Arriving one by one on various flights, we are met by Principal Maree who welcomes us all, asking, “Are you looking forward to teaching in Jakarta?”

“Yes, absolutely!” is the collective, nervous reply – amid the noise of jet engines, honking horns, and loud, hustling voices going about airport business. Voices speaking words that none of us comprehend. A learning curve has announced itself. A school in Indonesia! Jakarta greenhorns!

Outside the terminal, a heavy blanket of warm air immediately wraps around us as we roll crammed suitcases towards a school van. An hour later, somewhere in the city, we gratefully fall asleep in strange beds.

We have a lot to learn, plenty to focus on with our new jobs. Why then, not long after meeting one balmy night in Indonesia, do Derek and I bother forming a guitar and poetry combo in a place where there is no ready-made scene? That very question is asked, by an expat of course, because the cosy, expat ‘bubble’ beckons to all. We can choose to stay ensconced in our guarded compound after work – relaxing, planning luxurious holidays, or just hang with workmates at Western-style pubs – the normal M.O.

But Derek and I soon look at each other as if to say, “What else?”

I started scribbling verse way back in ’80. Having suffered from reverse writer’s-block for the last few years, I have been dedicating Tuesdays to the Thirsty Dog pub on Karangahape Rd, Auckland – trying to pull a Ferlinghetti, shoot a few ‘albatrosses’. I’ve also been MC-ing, jamming with musicians, and spilling ink everywhere. And quite happy to leave my loneliness unbroken.

As I will come to learn, guitarist Derek (from Manchester-Middleton in the UK) is something of an oddity among the expat community. He’s a man with leftist politics and an eye for social and political inequalities.

So… if we’re all ‘going troppo’, pal – maybe there’s an opportunity here in the big J’. That ‘stranger in a strange land’ thing. Might as well get the notebook out of the back pocket. Who knows what might end up in there?

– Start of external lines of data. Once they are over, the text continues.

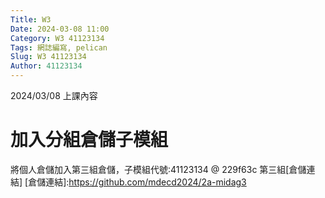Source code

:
 ```yaml
---
Title: W3
Date: 2024-03-08 11:00
Category: W3 41123134
Tags: 網誌編寫, pelican
Slug: W3 41123134
Author: 41123134
---
```


2024/03/08 上課內容

<!-- PELICAN_END_SUMMARY -->

# 加入分組倉儲子模組
將個人倉儲加入第三組倉儲，子模組代號:41123134 @ 229f63c
第三組[倉儲連結]
[倉儲連結]:https://github.com/mdecd2024/2a-midag3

The suburb we will work and live in is called Kemang, named after a species of mango. Originally a kampung with Javanese mosques, it has been a gentrified, commercial area stuffed with expats for 30-odd years. Several highly active mosques are still present, though. Kemang’s leafy, green setting is appealing, but this – as we will come to learn – is offset by the fact that it floods quite frequently during musim hujan due to its location between two rivers.

Indonesia has the largest Muslim population in the world and I’m yet to find out what this will mean.

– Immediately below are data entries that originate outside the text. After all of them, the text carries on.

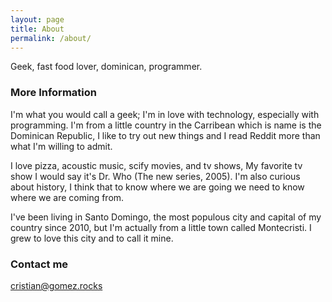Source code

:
 ```yaml
---
layout: page
title: About
permalink: /about/
---
```


Geek, fast food lover, dominican, programmer.

### More Information

I'm what you would call a geek; I'm in love with technology, especially with programming. I'm from a little country in the Carribean which is name is the Dominican Republic, I like to try out new things and I read Reddit more than what I'm willing to admit.

I love pizza, acoustic music, scify movies, and tv shows, My favorite tv show I would say it's Dr. Who (The new series, 2005). I'm also curious about history, I think that to know where we are going we need to know where we are coming from.

I've been living in Santo Domingo, the most populous city and capital of my country since 2010, but I'm actually from a little town called Montecristi. I grew to love this city and to call it mine.

### Contact me

[cristian@gomez.rocks](mailto:critian@gomez.rocks)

As we will discover, we love being on leave from our own cultures and can’t wait to ‘take a butcher’s’ beyond the recommended, conservative ‘safety-zone’. Most expats are buzzing with the excitement of being freed from the ‘curse’ of an average wage in a Western economy. Now, if you’re a teacher, it’s an average wage in a cheap Southeast Asian economy. But if you are ‘cursed’ by running a constant creative fever, you must find a way to scratch that itch!

So, we decide to offer The Bajaj Boys, unavoidably to a largely expat community complemented with full maid service. Will any of the expat teachers wash their own undies? Probably not.

However, before our little venture can begin – or in fact, be conceived – we must partake in a crash-course of ‘Jakarta induction’, along with all the other innocents. Some of it will be organised for us and some of it will be spontaneous and unexpected. One thing will become certain – Jakarta cannot be avoided.